Overview of the Problem
Direct costs are those incurred as a direct result of child abuse and neglect. Included in these figures are the cost of the child welfare system, judicial and law enforcement, health and mental health systems. These costs can include expenses associated with hospitalization and medical services provided to treat injuries resulting from abuse. They would also cover child protective service investigations, police investigations, foster care and other out-of-home placements. They can also include any family preservation, rehabilitation or treatment programs.
It is virtually impossible to calculate, on a national level, an accurate total of direct expenditures since so many costs are blended into other categories or are simply not tracked as abuse and neglect related expenses. However, the government expenditures for child welfare programs do provide us with a benchmark for estimating the annual direct cost for abuse and neglect. In 2010, federal expenditures to states for major child welfare programs exceeded 4.5 billion dollars. That total excludes Medicaid dollars, which are an important source of funding for treatment. (CWLA, 2011) It is also important to note here that federal funding accounts for only 42% of most state child welfare dollars. The remaining 58% is the responsibility of the state and local government.
These costs reflect the long term economic consequences of child maltreatment in such areas as education, mental health, substance abuse, teen pregnancy, welfare dependency, domestic violence, homelessness, juvenile delinquency and adult criminality. The indirect costs can also be present in loss of productivity, incarceration, long-term injury or unemployment or death. These figures are much more difficult to ascertain since many are based on assumptions or are extrapolated from research.
To date, very few longitudinal studies have been done to assess the cost effectiveness of prevention. For the most part, local and state figures reflecting the cost of intervention and treatment have been compared to the costs of prevention efforts. As expected, prevention has been widely accepted as the most cost effective.

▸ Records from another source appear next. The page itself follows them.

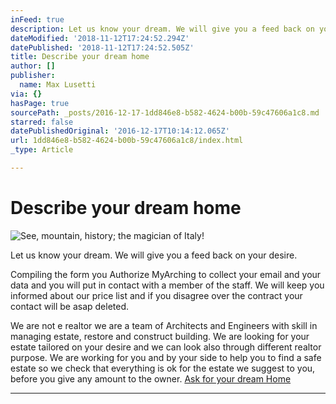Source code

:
 ```yaml
---
inFeed: true
description: Let us know your dream. We will give you a feed back on your desire.
dateModified: '2018-11-12T17:24:52.294Z'
datePublished: '2018-11-12T17:24:52.505Z'
title: Describe your dream home
author: []
publisher:
  name: Max Lusetti
via: {}
hasPage: true
sourcePath: _posts/2016-12-17-1dd846e8-b582-4624-b00b-59c47606a1c8.md
starred: false
datePublishedOriginal: '2016-12-17T10:14:12.065Z'
url: 1dd846e8-b582-4624-b00b-59c47606a1c8/index.html
_type: Article

---
```

# Describe your dream home
![See, mountain, history; the magician of Italy!](https://s3-us-west-2.amazonaws.com/the-grid-img/p/f6c6e3a90257799c03beda8d75cc6f58b2549c9e.jpg)

Let us know your dream. We will give you a feed back on your desire.

Compiling the form you Authorize MyArching to collect your email and your data and you will put in contact with a member of the staff. We will keep you informed about our price list and if you disagree over the contract your contact will be asap deleted.

We are not e realtor we are a team of Architects and Engineers with skill in managing estate, restore and construct building. We are looking for your estate tailored on your desire and we can look also through different realtor purpose. We are working for you and by your side to help you to find a safe estate so we check that everything is ok for the estate we suggest to you, before you give any amount to the owner.
[Ask for your dream Home][0]

---



[0]: https://goo.gl/forms/Omit3573M7AD6XGC2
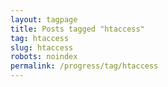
 ```yaml
---
layout: tagpage
title: Posts tagged "htaccess"
tag: htaccess
slug: htaccess
robots: noindex
permalink: /progress/tag/htaccess
---
```

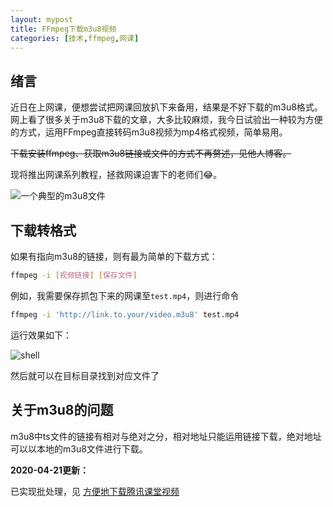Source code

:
 ```yaml
---
layout: mypost
title: FFmpeg下载m3u8视频
categories: [技术,ffmpeg,网课]
---
```


## 绪言

近日在上网课，便想尝试把网课回放扒下来备用，结果是不好下载的m3u8格式。网上看了很多关于m3u8下载的文章，大多比较麻烦，我今日试验出一种较为方便的方式，运用FFmpeg直接转码m3u8视频为mp4格式视频，简单易用。

~~下载安装ffmpeg、获取m3u8链接或文件的方式不再赘述，见他人博客。~~

现将推出网课系列教程，拯救网课迫害下的老师们😂。

![一个典型的m3u8文件](classic-m3u8.png)

## 下载转格式

如果有指向m3u8的链接，则有最为简单的下载方式：

```bash
ffmpeg -i [视频链接] [保存文件]
```

例如，我需要保存抓包下来的网课至`test.mp4`，则进行命令

```bash
ffmpeg -i 'http://link.to.your/video.m3u8' test.mp4
```

运行效果如下：

![shell](shell.png)

然后就可以在目标目录找到对应文件了

## 关于m3u8的问题

m3u8中ts文件的链接有相对与绝对之分，相对地址只能运用链接下载，绝对地址可以以本地的m3u8文件进行下载。

**2020-04-21更新：**

已实现批处理，见 [方便地下载腾讯课堂视频](/posts/2020/04/21/ffmpeg-bat.html#m3u8)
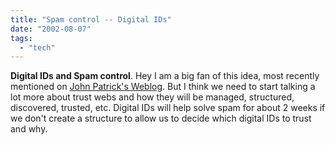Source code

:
 ```yaml
---
title: "Spam control -- Digital IDs"
date: "2002-08-07"
tags: 
  - "tech"
---
```


**Digital IDs and Spam control**. Hey I am a big fan of this idea, most recently mentioned on [John Patrick's Weblog](http://patrickweb.com/weblog/). But I think we need to start talking a lot more about trust webs and how they will be managed, structured, discovered, trusted, etc. Digital IDs will help solve spam for about 2 weeks if we don't create a structure to allow us to decide which digital IDs to trust and why.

Studies compare the costs of preventative family support services with the savings generated from the positive outcomes of prevention programs and/or the direct and indirect costs of not preventing child maltreatment. Many of the prevention programs in effect today also address other areas of concern which are directly related to child maltreatment. For example, preventable health conditions (i.e. low birth weight, infant mortality, newborn addictions) or social isolation, lack of parenting skills or inappropriate child rearing behaviors can also be included as areas which benefit from effective prevention education.
With effective programming, there is hope that we can seriously limit the trauma suffered by our children and, at the same time, lessen the financial strain on the nation’s economy.
A recent summary from the Center of Disease Control on the cost of child maltreatment.
CDC: “Child Abuse, Neglect Cost United States Billions”
By: Daryl Nelson, published: February 1, 2012
Child abuse and neglect doesn’t only have a huge social impact, according to a new report from the centers for Disease Control it has is a huge financial burden.
The report released Wednesday found that just one year of confirmed cases of child maltreatment – meaning physical abuse, sexual abuse, psychological abuse and neglect- costs about $124 billion.
They study gathered data from 1,740 fatal and 579,000 non-fatal child abuse and neglect cases for a 12-month period. The lifetime cost for each victim of child maltreatment who lived was $210,012, which compares to other costly health ailments, such as stroke with a lifetime cost per individual of approximately $159,846 or type 2 diabetes, which runs between $181,000 and $253,000.
The costs associated with death from child abuse are even higher.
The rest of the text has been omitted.